According to one embodiment, the at least one foam element can extend at least in sections along the longitudinal side of the housing inner wall of the housing, so that the at least one foam element is arranged and / or provided between the end faces of the one or more accumulator cells and the inner wall longitudinal side of the housing.

According to a preferred embodiment, the at least one foam element can extend completely along the longitudinal side of the housing inner wall, so that the at least one foam element is arranged and / or provided between the end sides of the one or more accumulator cells and the longitudinal side of the housing inner wall. In this embodiment, it can inevitably also arise that the at least one foam element is provided and / or arranged on the front side on the positive poles and on the negative poles of the one or more accumulator cells.
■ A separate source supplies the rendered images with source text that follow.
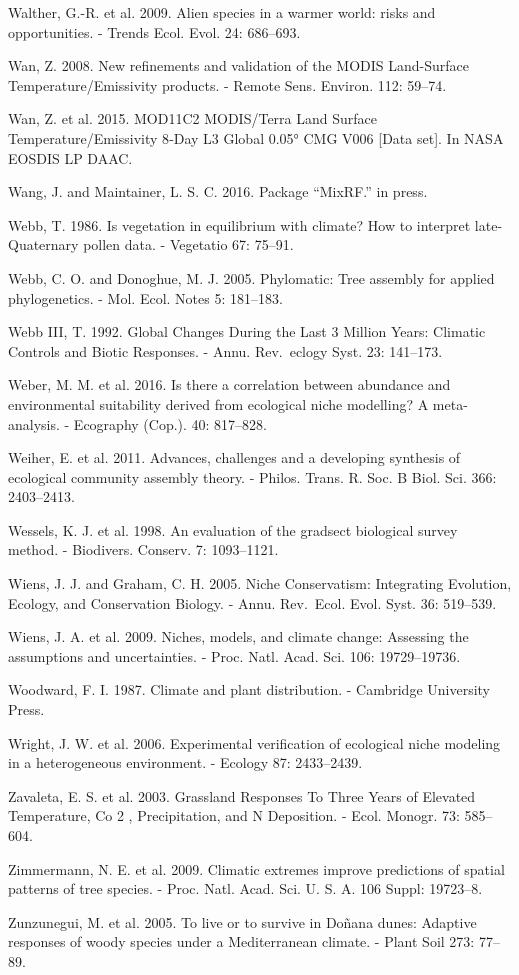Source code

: \documentclass[11pt,twoside]{reedthesis}
\begin{document}
Walther, G.-R. et al. 2009. Alien species in a warmer world: risks and
opportunities. - Trends Ecol. Evol. 24: 686--693.\par
Wan, Z. 2008. New refinements and validation of the MODIS Land-Surface
Temperature/Emissivity products. - Remote Sens. Environ. 112:
59--74.\par
Wan, Z. et al. 2015. MOD11C2 MODIS/Terra Land Surface
Temperature/Emissivity 8‐Day L3 Global 0.05° CMG V006 {[}Data set{]}. In
NASA EOSDIS LP DAAC.\par
Wang, J. and Maintainer, L. S. C. 2016. Package ``MixRF.'' in press.\par
Webb, T. 1986. Is vegetation in equilibrium with climate? How to
interpret late-Quaternary pollen data. - Vegetatio 67: 75--91.\par
Webb, C. O. and Donoghue, M. J. 2005. Phylomatic: Tree assembly for
applied phylogenetics. - Mol. Ecol. Notes 5: 181--183.\par
Webb III, T. 1992. Global Changes During the Last 3 Million Years:
Climatic Controls and Biotic Responses. - Annu. Rev.~eclogy Syst. 23:
141--173.\par
Weber, M. M. et al. 2016. Is there a correlation between abundance and
environmental suitability derived from ecological niche modelling? A
meta-analysis. - Ecography (Cop.). 40: 817--828.\par
Weiher, E. et al. 2011. Advances, challenges and a developing synthesis
of ecological community assembly theory. - Philos. Trans. R. Soc. B
Biol. Sci. 366: 2403--2413.\par
Wessels, K. J. et al. 1998. An evaluation of the gradsect biological
survey method. - Biodivers. Conserv. 7: 1093--1121.\par
Wiens, J. J. and Graham, C. H. 2005. Niche Conservatism: Integrating
Evolution, Ecology, and Conservation Biology. - Annu. Rev.~Ecol. Evol.
Syst. 36: 519--539.\par
Wiens, J. A. et al. 2009. Niches, models, and climate change: Assessing
the assumptions and uncertainties. - Proc. Natl. Acad. Sci. 106:
19729--19736.\par
Woodward, F. I. 1987. Climate and plant distribution. - Cambridge
University Press.\par
Wright, J. W. et al. 2006. Experimental verification of ecological niche
modeling in a heterogeneous environment. - Ecology 87: 2433--2439.\par
Zavaleta, E. S. et al. 2003. Grassland Responses To Three Years of
Elevated Temperature, Co 2 , Precipitation, and N Deposition. - Ecol.
Monogr. 73: 585--604.\par
Zimmermann, N. E. et al. 2009. Climatic extremes improve predictions of
spatial patterns of tree species. - Proc. Natl. Acad. Sci. U. S. A. 106
Suppl: 19723--8.\par
Zunzunegui, M. et al. 2005. To live or to survive in Doñana dunes:
Adaptive responses of woody species under a Mediterranean climate. -
Plant Soil 273: 77--89.\par


\end{document}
In one embodiment, the plurality of accumulator cells can each be arranged within the housing in such a way that their end faces are each approximately at the same height. Depending on the number of accumulator cells, one or more foam elements can thus be provided, each of which is arranged on the end face, preferably in the area of or on the positive pole, on or in the area of the accumulator cells. Such an arrangement of the plurality of accumulator cells and the corresponding number of accumulator cells can be implemented quickly and easily without great effort.
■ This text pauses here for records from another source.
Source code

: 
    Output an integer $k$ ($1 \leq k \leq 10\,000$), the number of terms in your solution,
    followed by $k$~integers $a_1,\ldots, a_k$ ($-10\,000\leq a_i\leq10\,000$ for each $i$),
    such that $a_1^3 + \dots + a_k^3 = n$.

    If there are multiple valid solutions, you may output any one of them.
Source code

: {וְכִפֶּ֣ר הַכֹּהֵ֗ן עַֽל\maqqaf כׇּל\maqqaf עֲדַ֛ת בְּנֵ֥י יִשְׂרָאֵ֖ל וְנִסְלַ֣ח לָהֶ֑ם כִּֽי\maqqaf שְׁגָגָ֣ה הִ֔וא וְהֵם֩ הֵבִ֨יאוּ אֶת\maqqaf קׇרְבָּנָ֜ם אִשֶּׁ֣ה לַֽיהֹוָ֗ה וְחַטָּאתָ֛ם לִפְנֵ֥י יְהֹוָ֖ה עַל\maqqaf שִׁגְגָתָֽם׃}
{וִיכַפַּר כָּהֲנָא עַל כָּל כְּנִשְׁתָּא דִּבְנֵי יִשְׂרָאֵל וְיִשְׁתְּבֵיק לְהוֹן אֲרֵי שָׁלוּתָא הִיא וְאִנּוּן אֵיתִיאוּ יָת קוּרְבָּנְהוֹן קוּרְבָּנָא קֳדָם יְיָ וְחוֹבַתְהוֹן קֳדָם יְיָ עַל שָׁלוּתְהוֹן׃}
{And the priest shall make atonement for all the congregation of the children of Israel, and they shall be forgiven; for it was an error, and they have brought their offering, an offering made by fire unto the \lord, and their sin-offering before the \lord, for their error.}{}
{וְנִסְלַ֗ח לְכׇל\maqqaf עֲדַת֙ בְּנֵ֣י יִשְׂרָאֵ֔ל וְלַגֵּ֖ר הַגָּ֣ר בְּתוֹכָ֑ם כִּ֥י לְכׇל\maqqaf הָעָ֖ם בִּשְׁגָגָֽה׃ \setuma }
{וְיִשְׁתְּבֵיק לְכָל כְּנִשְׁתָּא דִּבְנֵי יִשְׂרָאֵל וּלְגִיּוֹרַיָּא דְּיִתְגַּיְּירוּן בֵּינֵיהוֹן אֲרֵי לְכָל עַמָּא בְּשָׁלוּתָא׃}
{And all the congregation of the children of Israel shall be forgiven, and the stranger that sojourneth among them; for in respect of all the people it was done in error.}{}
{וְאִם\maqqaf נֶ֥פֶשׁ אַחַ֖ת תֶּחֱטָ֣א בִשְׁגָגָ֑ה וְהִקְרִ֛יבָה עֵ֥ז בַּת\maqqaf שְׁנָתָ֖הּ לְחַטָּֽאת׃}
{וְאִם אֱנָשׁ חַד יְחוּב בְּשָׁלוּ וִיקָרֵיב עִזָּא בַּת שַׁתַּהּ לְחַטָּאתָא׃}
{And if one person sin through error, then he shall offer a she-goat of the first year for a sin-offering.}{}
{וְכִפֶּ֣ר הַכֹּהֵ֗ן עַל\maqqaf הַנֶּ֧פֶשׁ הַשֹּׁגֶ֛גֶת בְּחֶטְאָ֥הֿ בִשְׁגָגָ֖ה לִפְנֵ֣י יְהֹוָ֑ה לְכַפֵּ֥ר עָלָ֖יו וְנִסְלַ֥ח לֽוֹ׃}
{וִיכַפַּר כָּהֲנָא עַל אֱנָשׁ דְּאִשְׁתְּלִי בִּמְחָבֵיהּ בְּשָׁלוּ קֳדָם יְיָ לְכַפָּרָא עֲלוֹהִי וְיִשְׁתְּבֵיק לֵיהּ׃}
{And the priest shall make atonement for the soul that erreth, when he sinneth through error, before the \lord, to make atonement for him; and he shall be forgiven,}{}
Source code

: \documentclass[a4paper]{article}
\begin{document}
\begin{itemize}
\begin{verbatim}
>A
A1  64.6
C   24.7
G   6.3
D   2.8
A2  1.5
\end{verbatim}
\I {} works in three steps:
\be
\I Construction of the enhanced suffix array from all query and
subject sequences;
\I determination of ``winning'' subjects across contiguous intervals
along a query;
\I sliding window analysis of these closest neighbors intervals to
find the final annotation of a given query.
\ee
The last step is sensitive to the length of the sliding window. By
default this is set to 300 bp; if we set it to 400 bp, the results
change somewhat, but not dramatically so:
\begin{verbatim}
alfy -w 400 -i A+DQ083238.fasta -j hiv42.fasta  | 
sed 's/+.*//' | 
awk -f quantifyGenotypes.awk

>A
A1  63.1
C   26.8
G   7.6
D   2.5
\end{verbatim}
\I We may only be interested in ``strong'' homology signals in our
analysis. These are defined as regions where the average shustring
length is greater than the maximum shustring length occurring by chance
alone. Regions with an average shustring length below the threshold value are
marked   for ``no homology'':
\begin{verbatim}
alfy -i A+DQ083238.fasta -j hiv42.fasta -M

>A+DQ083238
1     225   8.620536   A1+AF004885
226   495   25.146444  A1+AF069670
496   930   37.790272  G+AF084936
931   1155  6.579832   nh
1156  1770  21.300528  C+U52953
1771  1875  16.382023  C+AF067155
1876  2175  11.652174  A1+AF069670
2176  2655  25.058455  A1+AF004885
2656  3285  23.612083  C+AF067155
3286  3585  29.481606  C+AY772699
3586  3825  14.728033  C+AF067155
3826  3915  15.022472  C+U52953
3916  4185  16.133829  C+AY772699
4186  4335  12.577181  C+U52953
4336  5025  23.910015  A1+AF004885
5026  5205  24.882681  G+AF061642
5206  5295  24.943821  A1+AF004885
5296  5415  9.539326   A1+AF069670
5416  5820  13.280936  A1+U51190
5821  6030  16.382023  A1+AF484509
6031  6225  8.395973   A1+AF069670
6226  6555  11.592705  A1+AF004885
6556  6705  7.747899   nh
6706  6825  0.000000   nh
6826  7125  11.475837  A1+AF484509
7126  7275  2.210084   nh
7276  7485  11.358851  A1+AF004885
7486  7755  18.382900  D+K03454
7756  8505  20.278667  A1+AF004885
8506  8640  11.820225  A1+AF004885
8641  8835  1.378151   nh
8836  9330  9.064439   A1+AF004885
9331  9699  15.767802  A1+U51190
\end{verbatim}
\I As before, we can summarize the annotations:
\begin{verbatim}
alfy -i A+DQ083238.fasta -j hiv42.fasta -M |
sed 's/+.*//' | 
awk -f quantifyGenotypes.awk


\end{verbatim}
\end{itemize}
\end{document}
In one embodiment, the preferably several accumulator cells can each be arranged offset from one another with respect to their length within the housing, i.e. the several accumulator cells can be arranged parallel with respect to their longitudinal axis, but shifted or offset from one another with respect to their longitudinal axis. In this respect, with such an arrangement of the accumulator cells it can make sense that the at least one foam element is only arranged and / or provided on the end faces with the positive pole of the one or more accumulator cells. In this embodiment, material for the at least one foam element can be arranged.

Furthermore, it can be provided that the at least one foam element is arranged at a distance from the end faces, in particular the positive pole, from the one or more accumulator cells. The distance, however, should in particular be made as small as possible in order to keep possible dangers, in particular reactions with the oxygen present, due to the electrolyte gas jet as low as possible.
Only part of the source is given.